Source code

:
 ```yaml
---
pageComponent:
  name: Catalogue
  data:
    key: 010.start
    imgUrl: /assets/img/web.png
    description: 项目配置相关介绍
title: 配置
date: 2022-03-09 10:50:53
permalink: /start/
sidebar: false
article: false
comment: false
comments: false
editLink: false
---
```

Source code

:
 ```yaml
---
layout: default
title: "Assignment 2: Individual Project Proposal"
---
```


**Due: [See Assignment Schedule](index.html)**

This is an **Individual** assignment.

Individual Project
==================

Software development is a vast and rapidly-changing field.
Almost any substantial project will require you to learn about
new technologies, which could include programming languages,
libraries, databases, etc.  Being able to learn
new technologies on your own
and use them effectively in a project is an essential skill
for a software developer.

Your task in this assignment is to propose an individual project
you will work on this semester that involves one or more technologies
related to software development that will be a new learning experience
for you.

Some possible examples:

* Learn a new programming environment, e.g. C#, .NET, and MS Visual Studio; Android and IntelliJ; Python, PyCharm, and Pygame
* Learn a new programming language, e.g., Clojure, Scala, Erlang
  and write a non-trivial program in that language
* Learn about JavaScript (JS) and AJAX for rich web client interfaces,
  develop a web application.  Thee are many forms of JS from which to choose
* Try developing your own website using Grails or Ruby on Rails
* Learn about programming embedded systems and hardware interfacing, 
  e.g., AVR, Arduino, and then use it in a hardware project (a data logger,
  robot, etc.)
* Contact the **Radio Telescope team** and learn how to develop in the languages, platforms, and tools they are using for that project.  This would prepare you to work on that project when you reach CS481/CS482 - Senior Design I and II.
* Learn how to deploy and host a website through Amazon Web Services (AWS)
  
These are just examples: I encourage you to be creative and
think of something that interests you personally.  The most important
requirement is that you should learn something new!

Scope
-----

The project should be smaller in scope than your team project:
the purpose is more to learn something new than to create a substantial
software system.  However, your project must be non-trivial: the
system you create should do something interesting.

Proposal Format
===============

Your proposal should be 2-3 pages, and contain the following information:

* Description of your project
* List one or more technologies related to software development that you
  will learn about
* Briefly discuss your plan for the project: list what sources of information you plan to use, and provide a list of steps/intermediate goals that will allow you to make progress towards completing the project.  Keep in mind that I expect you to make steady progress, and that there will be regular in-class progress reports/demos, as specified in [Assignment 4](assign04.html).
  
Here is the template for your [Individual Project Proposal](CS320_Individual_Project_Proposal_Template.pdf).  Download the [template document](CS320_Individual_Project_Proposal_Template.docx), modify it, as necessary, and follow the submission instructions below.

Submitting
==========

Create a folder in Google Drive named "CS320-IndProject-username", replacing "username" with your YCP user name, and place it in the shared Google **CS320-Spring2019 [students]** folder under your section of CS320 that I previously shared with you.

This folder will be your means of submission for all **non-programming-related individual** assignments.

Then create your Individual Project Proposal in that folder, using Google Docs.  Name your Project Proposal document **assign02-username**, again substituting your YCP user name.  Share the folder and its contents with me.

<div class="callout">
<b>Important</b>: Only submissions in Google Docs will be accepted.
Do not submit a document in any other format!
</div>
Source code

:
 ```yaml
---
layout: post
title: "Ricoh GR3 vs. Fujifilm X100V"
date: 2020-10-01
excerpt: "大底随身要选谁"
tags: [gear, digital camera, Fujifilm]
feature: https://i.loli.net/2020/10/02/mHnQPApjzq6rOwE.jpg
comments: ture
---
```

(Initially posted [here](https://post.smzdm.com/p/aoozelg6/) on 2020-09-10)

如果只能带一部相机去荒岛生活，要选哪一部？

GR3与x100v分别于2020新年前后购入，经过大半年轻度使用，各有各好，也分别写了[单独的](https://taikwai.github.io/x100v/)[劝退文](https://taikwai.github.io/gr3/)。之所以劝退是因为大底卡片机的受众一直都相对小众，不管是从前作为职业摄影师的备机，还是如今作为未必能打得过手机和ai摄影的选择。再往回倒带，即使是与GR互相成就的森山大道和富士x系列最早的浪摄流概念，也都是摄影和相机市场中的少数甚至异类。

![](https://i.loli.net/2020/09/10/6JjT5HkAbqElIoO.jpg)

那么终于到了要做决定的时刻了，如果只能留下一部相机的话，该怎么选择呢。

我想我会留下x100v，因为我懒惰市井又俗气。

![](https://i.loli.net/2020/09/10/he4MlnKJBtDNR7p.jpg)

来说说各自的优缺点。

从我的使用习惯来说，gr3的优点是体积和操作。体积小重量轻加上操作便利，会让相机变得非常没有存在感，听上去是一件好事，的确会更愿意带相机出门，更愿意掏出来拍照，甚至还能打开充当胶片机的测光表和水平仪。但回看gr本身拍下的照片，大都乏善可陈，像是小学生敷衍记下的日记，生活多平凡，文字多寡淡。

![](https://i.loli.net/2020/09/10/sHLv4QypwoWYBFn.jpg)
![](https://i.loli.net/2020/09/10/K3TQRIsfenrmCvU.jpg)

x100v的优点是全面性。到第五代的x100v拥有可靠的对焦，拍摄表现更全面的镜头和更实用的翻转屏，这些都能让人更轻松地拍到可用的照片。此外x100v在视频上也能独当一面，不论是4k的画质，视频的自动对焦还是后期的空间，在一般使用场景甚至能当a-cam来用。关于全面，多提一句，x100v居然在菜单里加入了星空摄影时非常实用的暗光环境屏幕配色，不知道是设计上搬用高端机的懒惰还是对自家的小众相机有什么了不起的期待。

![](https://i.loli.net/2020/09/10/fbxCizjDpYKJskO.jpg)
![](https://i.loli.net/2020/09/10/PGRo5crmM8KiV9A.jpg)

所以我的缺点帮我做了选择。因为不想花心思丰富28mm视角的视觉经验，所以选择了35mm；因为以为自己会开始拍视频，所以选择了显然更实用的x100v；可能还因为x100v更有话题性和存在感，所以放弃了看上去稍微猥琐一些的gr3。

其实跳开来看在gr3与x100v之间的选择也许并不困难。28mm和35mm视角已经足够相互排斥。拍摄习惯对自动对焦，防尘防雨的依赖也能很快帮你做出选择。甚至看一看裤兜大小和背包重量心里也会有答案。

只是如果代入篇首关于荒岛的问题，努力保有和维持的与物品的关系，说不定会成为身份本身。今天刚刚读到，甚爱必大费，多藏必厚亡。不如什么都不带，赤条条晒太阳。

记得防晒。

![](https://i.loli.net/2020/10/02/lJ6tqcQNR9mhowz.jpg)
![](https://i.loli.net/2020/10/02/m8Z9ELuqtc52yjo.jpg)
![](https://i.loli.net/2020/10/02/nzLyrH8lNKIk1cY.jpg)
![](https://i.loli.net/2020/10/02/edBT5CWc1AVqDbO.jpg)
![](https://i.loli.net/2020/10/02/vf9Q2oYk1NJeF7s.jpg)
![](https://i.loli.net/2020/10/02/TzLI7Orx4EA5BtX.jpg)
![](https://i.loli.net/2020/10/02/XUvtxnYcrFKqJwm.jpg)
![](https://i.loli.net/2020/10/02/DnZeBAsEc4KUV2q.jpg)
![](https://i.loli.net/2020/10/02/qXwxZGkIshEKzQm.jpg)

--------

What you should do :: An exact printout is needed of the lines from the one containing "从我的使用习惯来说，gr3的" through the end of the listing above, both of those lines included, and nothing else.

Expected answer ::
从我的使用习惯来说，gr3的优点是体积和操作。体积小重量轻加上操作便利，会让相机变得非常没有存在感，听上去是一件好事，的确会更愿意带相机出门，更愿意掏出来拍照，甚至还能打开充当胶片机的测光表和水平仪。但回看gr本身拍下的照片，大都乏善可陈，像是小学生敷衍记下的日记，生活多平凡，文字多寡淡。

![](https://i.loli.net/2020/09/10/sHLv4QypwoWYBFn.jpg)
![](https://i.loli.net/2020/09/10/K3TQRIsfenrmCvU.jpg)

x100v的优点是全面性。到第五代的x100v拥有可靠的对焦，拍摄表现更全面的镜头和更实用的翻转屏，这些都能让人更轻松地拍到可用的照片。此外x100v在视频上也能独当一面，不论是4k的画质，视频的自动对焦还是后期的空间，在一般使用场景甚至能当a-cam来用。关于全面，多提一句，x100v居然在菜单里加入了星空摄影时非常实用的暗光环境屏幕配色，不知道是设计上搬用高端机的懒惰还是对自家的小众相机有什么了不起的期待。

![](https://i.loli.net/2020/09/10/fbxCizjDpYKJskO.jpg)
![](https://i.loli.net/2020/09/10/PGRo5crmM8KiV9A.jpg)

所以我的缺点帮我做了选择。因为不想花心思丰富28mm视角的视觉经验，所以选择了35mm；因为以为自己会开始拍视频，所以选择了显然更实用的x100v；可能还因为x100v更有话题性和存在感，所以放弃了看上去稍微猥琐一些的gr3。

其实跳开来看在gr3与x100v之间的选择也许并不困难。28mm和35mm视角已经足够相互排斥。拍摄习惯对自动对焦，防尘防雨的依赖也能很快帮你做出选择。甚至看一看裤兜大小和背包重量心里也会有答案。

只是如果代入篇首关于荒岛的问题，努力保有和维持的与物品的关系，说不定会成为身份本身。今天刚刚读到，甚爱必大费，多藏必厚亡。不如什么都不带，赤条条晒太阳。

记得防晒。

![](https://i.loli.net/2020/10/02/lJ6tqcQNR9mhowz.jpg)
![](https://i.loli.net/2020/10/02/m8Z9ELuqtc52yjo.jpg)
![](https://i.loli.net/2020/10/02/nzLyrH8lNKIk1cY.jpg)
![](https://i.loli.net/2020/10/02/edBT5CWc1AVqDbO.jpg)
![](https://i.loli.net/2020/10/02/vf9Q2oYk1NJeF7s.jpg)
![](https://i.loli.net/2020/10/02/TzLI7Orx4EA5BtX.jpg)
![](https://i.loli.net/2020/10/02/XUvtxnYcrFKqJwm.jpg)
![](https://i.loli.net/2020/10/02/DnZeBAsEc4KUV2q.jpg)
![](https://i.loli.net/2020/10/02/qXwxZGkIshEKzQm.jpg)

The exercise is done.